ABD yönetimi, 90 günlük tarife muafiyeti süresi yaklaşırken birçok ülkeye yeni ve yüksek tarifeler içeren mektuplar gönderdi. Piyasa, bu tarifeler beklentinin (%10) üzerinde olmasına rağmen, bu gelişmeye büyük ölçüde kayıtsız kaldı. S&P endeksi tarihi zirvelere yakın seyrederken, gelişen ülke para birimleri (Brezilya hariç) görece dirençli kalmayı başardı. Risk iştahı güçlü seyretmeye devam ediyor. Bu durum, 1 Ağustos’a kadar süren yeni müzakere sürecinde tarifelerin düşürülebileceği beklentisinden kaynaklanıyor. Geçmiş deneyimler de ilk açıklanan tarifelerin, nihai seviyelerde genellikle düşürüldüğünü gösteriyor.
Fed’in toplantı tutanakları ve son açıklamaları, Eylül ayında faiz indiriminin yeniden başlamasının temel senaryo olduğunu gösteriyor. Ancak indirimin zamanlaması ve büyüklüğü, yaz aylarında açıklanacak enflasyon ve istihdam verilerine bağlı olacak. Haziran FOMC tutanaklarına göre, tarifelerin enflasyon üzerindeki etkisi belirsiz. Firmaların stoklar nedeniyle fiyat artışını erteleyebileceği, bu etkinin zamanla yayılabileceği belirtiliyor. Ancak ticaret anlaşmaları yapılması veya firmaların hızla uyum sağlaması durumunda enflasyon etkisi sınırlı kalabilir.
Fed’den Bowman ve Waller, tarifelerin sadece geçici etkisi olacağını ve faiz indirimlerinin Temmuz’da başlaması gerektiğini savunuyor. Başkan Powell ise veri akışını izlemeyi tercih ediyor. St. Louis Fed Başkanı Musalem, fiyat artışlarının birkaç ay gecikmeli yansıyabileceğine dikkat çekerken, San Francisco Fed Başkanı Daly, firmaların maliyetleri kâr marjlarında absorbe edebileceğini belirterek bu yıl iki adet 25 baz puanlık faiz indirimi beklediğini ifade etti.

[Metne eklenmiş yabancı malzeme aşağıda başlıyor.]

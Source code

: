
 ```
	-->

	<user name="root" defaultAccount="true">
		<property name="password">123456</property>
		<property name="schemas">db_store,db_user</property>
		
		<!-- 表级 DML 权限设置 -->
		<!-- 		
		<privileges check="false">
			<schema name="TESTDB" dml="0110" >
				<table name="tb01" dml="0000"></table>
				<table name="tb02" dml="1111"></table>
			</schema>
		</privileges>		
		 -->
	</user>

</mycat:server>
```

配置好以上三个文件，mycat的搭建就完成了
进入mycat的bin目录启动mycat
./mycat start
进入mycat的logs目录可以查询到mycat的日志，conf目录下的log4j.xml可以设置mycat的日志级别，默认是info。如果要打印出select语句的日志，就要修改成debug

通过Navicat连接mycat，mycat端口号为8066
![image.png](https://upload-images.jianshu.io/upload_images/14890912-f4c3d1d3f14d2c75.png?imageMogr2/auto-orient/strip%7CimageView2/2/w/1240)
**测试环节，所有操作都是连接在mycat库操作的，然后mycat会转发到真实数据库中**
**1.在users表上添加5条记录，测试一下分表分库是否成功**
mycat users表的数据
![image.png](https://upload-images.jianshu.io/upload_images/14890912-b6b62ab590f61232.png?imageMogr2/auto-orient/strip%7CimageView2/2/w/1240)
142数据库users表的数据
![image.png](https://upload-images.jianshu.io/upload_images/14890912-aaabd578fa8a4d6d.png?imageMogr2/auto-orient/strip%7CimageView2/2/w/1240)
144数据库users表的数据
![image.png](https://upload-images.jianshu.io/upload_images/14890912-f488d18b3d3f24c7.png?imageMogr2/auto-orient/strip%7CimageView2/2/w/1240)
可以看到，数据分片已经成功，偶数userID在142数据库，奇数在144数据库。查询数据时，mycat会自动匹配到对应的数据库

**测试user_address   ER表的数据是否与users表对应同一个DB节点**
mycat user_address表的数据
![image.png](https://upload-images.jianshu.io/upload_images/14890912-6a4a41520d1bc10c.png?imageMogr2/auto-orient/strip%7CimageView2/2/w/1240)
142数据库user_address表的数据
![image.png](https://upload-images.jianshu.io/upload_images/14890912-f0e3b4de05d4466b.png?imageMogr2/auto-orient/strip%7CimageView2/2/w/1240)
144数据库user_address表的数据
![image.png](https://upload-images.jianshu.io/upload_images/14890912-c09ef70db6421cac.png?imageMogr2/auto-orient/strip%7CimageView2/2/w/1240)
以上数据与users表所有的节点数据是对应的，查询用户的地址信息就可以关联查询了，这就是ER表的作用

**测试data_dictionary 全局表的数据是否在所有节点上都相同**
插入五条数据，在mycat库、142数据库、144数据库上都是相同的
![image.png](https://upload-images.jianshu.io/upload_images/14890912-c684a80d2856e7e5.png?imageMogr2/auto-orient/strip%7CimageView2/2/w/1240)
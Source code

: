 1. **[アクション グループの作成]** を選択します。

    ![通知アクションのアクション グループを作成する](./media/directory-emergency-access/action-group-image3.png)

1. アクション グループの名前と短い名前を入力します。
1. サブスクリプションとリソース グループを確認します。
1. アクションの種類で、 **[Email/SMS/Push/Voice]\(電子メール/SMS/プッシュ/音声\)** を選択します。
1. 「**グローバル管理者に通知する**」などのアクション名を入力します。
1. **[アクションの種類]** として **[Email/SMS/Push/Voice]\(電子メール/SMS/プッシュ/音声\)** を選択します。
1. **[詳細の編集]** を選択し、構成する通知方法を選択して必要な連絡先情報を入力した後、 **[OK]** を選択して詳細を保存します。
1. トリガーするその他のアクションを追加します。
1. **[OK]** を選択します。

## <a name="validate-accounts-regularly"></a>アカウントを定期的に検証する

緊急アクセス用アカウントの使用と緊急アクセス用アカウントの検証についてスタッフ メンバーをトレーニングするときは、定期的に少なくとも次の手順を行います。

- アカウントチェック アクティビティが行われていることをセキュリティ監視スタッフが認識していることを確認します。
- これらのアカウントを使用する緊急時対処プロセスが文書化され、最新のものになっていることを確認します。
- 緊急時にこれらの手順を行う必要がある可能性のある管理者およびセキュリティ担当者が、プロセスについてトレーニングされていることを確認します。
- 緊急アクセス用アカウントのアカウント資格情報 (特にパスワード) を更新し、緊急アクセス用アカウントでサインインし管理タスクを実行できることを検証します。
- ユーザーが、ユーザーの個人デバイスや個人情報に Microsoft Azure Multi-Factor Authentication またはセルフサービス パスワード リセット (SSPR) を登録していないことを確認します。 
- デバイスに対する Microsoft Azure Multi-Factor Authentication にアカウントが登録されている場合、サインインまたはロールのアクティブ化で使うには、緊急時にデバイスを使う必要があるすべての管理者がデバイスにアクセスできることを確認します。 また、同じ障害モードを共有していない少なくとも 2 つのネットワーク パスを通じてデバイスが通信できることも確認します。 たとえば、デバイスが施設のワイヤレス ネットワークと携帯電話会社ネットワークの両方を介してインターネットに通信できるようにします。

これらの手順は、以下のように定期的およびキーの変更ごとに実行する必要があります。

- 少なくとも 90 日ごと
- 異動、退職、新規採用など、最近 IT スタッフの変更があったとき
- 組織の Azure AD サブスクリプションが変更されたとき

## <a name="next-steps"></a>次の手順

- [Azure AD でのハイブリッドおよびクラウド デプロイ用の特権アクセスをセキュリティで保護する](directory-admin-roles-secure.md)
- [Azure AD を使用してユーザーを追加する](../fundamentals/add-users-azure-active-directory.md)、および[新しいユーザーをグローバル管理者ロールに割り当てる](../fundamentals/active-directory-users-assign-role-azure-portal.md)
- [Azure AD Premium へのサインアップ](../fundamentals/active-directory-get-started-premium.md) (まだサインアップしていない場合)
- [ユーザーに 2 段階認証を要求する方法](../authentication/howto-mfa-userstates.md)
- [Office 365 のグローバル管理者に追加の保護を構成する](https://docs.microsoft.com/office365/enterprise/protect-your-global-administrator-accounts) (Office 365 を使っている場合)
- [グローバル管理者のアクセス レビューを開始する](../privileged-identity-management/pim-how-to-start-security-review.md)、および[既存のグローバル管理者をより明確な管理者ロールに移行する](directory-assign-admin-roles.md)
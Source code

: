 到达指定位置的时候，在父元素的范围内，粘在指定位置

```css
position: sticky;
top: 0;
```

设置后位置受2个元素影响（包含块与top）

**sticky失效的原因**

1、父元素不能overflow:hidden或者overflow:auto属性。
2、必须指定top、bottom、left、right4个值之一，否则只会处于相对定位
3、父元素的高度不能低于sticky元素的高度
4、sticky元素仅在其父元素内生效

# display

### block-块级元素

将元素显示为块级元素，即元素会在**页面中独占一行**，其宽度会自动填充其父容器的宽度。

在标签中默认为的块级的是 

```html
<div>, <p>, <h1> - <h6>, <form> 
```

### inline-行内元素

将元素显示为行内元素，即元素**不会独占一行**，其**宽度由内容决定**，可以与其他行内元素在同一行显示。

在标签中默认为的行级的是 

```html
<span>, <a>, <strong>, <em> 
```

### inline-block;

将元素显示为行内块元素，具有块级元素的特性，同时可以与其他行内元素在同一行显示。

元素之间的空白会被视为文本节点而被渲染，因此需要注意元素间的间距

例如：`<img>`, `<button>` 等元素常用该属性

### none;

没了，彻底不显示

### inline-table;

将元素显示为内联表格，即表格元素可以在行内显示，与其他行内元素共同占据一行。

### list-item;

Öte yandan, Atlanta Fed Başkanı Bostic, enflasyonun yüksek kalabileceği görüşüyle daha temkinli bir yaklaşım benimsiyor.
Türkiye’nin 5 yıl vadeli ülke risk primi (CDS), haftaya tarife gündeminin etkisiyle satıcılı başladı ve haftanın ilk gününde 10 baz puan artarak 290 seviyesine yükseldi. Ancak, küresel risk iştahındaki toparlanmaya paralel olarak hafta ortasında 282 seviyesine kadar geriledi ve haftayı 285 baz puanda tamamladı. Geçtiğimiz haftaki yoğun dış borçlanma süreci, bu hafta da Hazine’nin gerçekleştirdiği 6 yıl vadeli euro cinsi tahvil ihracıyla devam etti. Söz konusu ihraçta 5 milyar euronun üzerinde talep gelirken, ihraç %5,20 getiri oranı ve 1,5 milyar euro büyüklük ile tamamlandı.
Gelecek hafta piyasaların odağında enflasyon verileri olacak; ABD, Kanada, Birleşik Krallık ve Japonya’da enflasyon raporları açıklanacak. ABD’de ayrıca Haziran ayına ait perakende satışlar, sanayi üretimi ve Temmuz öncü Michigan Tüketici Güveni verisi izlenecek. Çin’de ise 2. çeyrek GSYH ve Haziran ayı ekonomik aktivite verileri Salı günü açıklanacak. Aynı gün, ABD’de bankalar 2. çeyrek bilanço sezonunu başlacak.